Осоловевшая от всех потрясений, я засыпаю на венском стуле, не в силах слезть с такой красоты и уйти от такой вкусноты. Дед уносит меня на постель. Я сплю, и мне снится, что наша комната в бараке стала большой, как у деда, и вместо одного, хоть и большого, нашего окна стало много окон. У каждого окна стоит венский диван и венский стул. На каждом диване лежит по коврижке, и я радуюсь, что такую вкуснятину от пуза наедятся все, и нашей бабушке оставим. Я вдыхаю запах коврижки и любуюсь красотой венских шедевров.
Утро меня радует солнышком и характерными звуками у печи:
–Вставай, Вера! Я новую коврижку тебе пеку, чтоб хватило.– Это вошла бабушка Нина, услышав, что я завозилась.
Вот оно счастье!
Мои одиночные гостевания или нас троих архаровцев у деда и его гостеприимной бабки Нины в течение последующих лет были всенепременным атрибутом нашей летней жизни.
И вот я снова у них. И снова меня разбудил запах незабвенной коврижки.
Мы завтракаем, и бабушка говорит мне, что я уже совсем своя и не должна стесняться, а есть коврижку, сколько хочу.
Я ем и слушаю разговор деда и бабки. Они решают, в какой магазин им лучше идти. Я начинаю волноваться:
–А я?
– Куда же мы без тебя! Собирайся! Мамка твоя сказала, что ты совсем выросла из пальто, Идем покупать! Подарок тебе к первому классу.
Мы идем по той же главной улице, почти до пристани, но сворачиваем на большую площадь, где много каменных здоровенных домов, аж в два и три этажа. У нас таких нет.
Около одного, самого большого снует много людей.
–Это универмаг,– говорит бабушка.
Я смутно помню это универмаг, но я помню, как я стою перед большим зеркалом, и на меня дед надевает самое красивое пальто, синее, с хлястиком, с красивым воротником.
Они с бабушкой просят продавщицу принести ещё одно, побольше, на вырост, но большего размера нет, а это тика в тику. Бабушка ищет на вешалках другие, но я не хочу снимать с себя это. Дед с бабкой смиряются, и я иду домой с большим пакетом, прижимая его к себе и, сияя от счастья. Это первое своё покупное, а не сшитое бабушкой, и красивое пальто я часто вспоминаю. Мне приятно вновь вспомнить тот восторг. Я носила это пальто много зим, попеременно с тонкими шубками из каких-то зверьков, название которым я забыла. Родители каждый год покупали нам обновы в низовьях Оби в магазинах городков, имеющих дефицитное северное снабжение. Но шубки быстро издирались от катания на горках, и я вновь влазила в добротное пальто от моего деда.
В шестом классе оно больше походило на курточку, из которой торчали мои выросшие руки и ноги.

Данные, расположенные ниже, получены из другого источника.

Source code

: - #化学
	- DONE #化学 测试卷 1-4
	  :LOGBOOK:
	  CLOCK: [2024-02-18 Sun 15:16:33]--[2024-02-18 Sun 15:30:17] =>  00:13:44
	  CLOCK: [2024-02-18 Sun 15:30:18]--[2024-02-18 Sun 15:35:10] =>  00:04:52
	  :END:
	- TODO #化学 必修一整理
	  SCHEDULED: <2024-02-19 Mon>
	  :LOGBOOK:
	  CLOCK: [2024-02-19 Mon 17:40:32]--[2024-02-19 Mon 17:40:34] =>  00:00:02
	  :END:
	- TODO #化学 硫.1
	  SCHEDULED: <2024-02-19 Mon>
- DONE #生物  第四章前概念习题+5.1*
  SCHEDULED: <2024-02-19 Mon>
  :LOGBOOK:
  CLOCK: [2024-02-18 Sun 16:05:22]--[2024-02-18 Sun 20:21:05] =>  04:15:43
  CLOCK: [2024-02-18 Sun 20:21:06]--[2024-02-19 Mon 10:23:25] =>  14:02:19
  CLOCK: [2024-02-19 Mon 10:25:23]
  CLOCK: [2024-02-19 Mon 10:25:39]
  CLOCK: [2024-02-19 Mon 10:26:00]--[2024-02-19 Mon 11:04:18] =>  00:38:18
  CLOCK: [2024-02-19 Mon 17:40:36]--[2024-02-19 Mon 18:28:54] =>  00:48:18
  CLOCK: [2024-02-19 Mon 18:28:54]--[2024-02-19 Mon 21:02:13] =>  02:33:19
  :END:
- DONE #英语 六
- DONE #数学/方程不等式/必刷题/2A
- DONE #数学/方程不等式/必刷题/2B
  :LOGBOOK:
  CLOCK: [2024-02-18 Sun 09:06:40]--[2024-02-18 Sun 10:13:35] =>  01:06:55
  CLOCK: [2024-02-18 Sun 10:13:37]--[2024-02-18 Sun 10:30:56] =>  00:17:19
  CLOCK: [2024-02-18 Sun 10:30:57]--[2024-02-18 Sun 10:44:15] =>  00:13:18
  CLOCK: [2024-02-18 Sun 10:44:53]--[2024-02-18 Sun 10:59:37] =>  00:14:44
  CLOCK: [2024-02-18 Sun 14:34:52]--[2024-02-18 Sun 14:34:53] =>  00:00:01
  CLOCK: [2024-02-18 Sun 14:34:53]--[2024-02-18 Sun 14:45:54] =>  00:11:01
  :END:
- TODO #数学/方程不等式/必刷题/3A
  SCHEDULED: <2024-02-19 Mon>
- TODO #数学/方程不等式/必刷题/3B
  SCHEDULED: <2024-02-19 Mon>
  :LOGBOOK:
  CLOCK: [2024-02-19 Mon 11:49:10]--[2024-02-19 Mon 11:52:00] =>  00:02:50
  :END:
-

Когда перед седьмым классом мне купили новое пальто на вырост, с большущим воротником, я плакала и просила маму не покупать мне это некрасивое большущее пальто, ведь мне совсем не холодно и еще налазит на меня и даже не рвется это чудное пальтишко – дедов подарок.
А пока мне семь лет, и я скоро пойду в школу. Подарок деда и его бабки лежит на венском стуле. И я любуюсь им, первородно нетронутым будущими снежными баталиями.
Дед уходит по делам, а я вновь и вновь не могу отказать себе в удовольствии и продолжаю рассматривать залу, переходя от дивана к дивану, от фотографии к фотографии. На одной из них была бабушка Нина, молодая и красивая, с выбражулистой прической, в пальто с красивым воротником.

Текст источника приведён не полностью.